Todos os anos, mais de uma centena de crianças e adolescentes de cerca de 70 países se dirigem ao Cairo para uma competição considerada importante no mundo islâmico: a de recitação do Corão. Mas o que torna esta disputa particularmente interessante não é a recitação em si (embora esta também mereça atenção, como discutirei abaixo), mas o fato de que os envolvidos, depois de ouvirem o início de uma passagem, devem recitar o restante de cor. Aliás, há algo ainda mais fantástico do que a constatação de que aqueles jovens decoraram todo o livro sagrado de sua religião: acreditem ou não, boa parte deles sequer fala árabe, tendo memorizado todo o Corão foneticamente.
Com uma estrutura narrativa que remete ao também interessante Spellbound, que girava em torno de um campeonato de soletração, Koran by Heart acompanha com especial atenção três competidores: os pequenos Nabiollah (do Tajiquistão), Rifdha (das Maldivas) e Djamil (do Senegal). Enfocando o treinamento das crianças e suas relações com os pais, o documentário se detém também nas várias regras da disputa, que envolvem não apenas a memorização das passagens, mas o ritmo no qual são recitadas, a pronúncia das palavras e até mesmo a projeção vocal dos participantes.
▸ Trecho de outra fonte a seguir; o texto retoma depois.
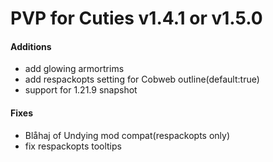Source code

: # PVP for Cuties v1.4.1 or v1.5.0
#### Additions
- add glowing armortrims
- add respackopts setting for Cobweb outline(default:true)
- support for 1.21.9 snapshot
#### Fixes
- Blåhaj of Undying mod compat(respackopts only)
- fix respackopts tooltips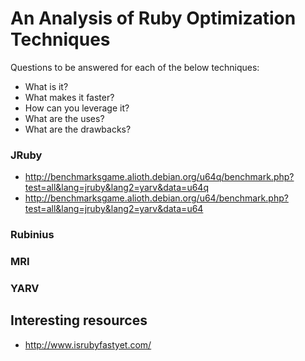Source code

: # An Analysis of Ruby Optimization Techniques

Questions to be answered for each of the below techniques:

* What is it?
* What makes it faster?
* How can you leverage it?
* What are the uses?
* What are the drawbacks?

### JRuby

* http://benchmarksgame.alioth.debian.org/u64q/benchmark.php?test=all&lang=jruby&lang2=yarv&data=u64q
* http://benchmarksgame.alioth.debian.org/u64/benchmark.php?test=all&lang=jruby&lang2=yarv&data=u64

### Rubinius

### MRI

### YARV

## Interesting resources

* http://www.isrubyfastyet.com/
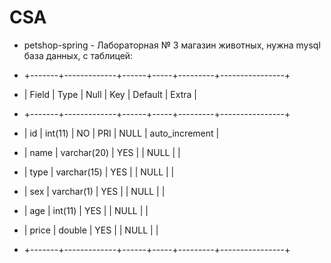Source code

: # CSA
 - petshop-spring - Лабораторная № 3 магазин животных, нужна mysql база данных, c таблицей:
- +-------+-------------+------+-----+---------+----------------+

- | Field | Type        | Null | Key | Default | Extra          |

- +-------+-------------+------+-----+---------+----------------+

- | id    | int(11)     | NO   | PRI | NULL    | auto_increment |

- | name  | varchar(20) | YES  |     | NULL    |                |

- | type  | varchar(15) | YES  |     | NULL    |                |

- | sex   | varchar(1)  | YES  |     | NULL    |                |

- | age   | int(11)     | YES  |     | NULL    |                |

- | price | double      | YES  |     | NULL    |                |

- +-------+-------------+------+-----+---------+----------------+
Mas o mais tocante é perceber que, em sua essência, o campeonato é menos uma disputa de conhecimento e mais uma celebração do próprio Corão – algo que fica claro quando o principal juiz, um especialista no texto que certamente o conhece de trás para frente (ou eu deveria dizer “da frente para trás”, considerando a direção da leitura?), não consegue conter as lágrimas ao ouvir a melódica recitação de um dos jovens participantes. E como o próprio nome do livro sagrado já evoca o recitar como prática religiosa, é claro que o fato de o texto ser memorizado mesmo por crianças de sete anos que não falam árabe logo é interpretado como sendo um milagre típico do poder do Corão.
Ainda assim, o diretor Greg Barker faz questão de evidenciar a natureza moderada dos organizadores do evento, que criticam a má interpretação do livro feita por fundamentalistas e terroristas – e o ministro do governo egípcio responsável pela competição chega a dizer, em certo momento, que o mundo certamente viveria em paz caso todos os muçulmanos “entendessem de fato o Corão” (uma fala de tolerância cujo impacto logo é diminuído quando, a seguir, ele completa que os “níveis no paraíso destinados a cada indivíduo serão determinados pela quantidade do livro memorizada por estes”).
Mas não só isso: é triste notar, por exemplo, como o pequeno Nabiollah, embora um prodígio no que diz respeito à memória e à recitação, é praticamente um analfabeto em sua língua natal, já que seu professor se concentrava exclusivamente no estudo do Corão – e, da mesma maneira, embora a jovem Rifdha seja obviamente uma garota inteligente e com ambições de se tornar uma “exploradora”, seu pai não demora a afirmar que ela terá que se tornar uma dona-de-casa.
Tocante, fascinante e hábil ao levar o espectador a conhecer e se importar com seus personagens, Koran by Heart ainda serve como evidência clara de que, caso o mundo concebido por Ray Bradbury em Fahrenheit 451 venha a se concretizar, provavelmente nenhum livro terá mais cópias do que o Corão.
Observação: esta crítica foi originalmente publicada como parte da cobertura do Festival de Tribeca de 2011.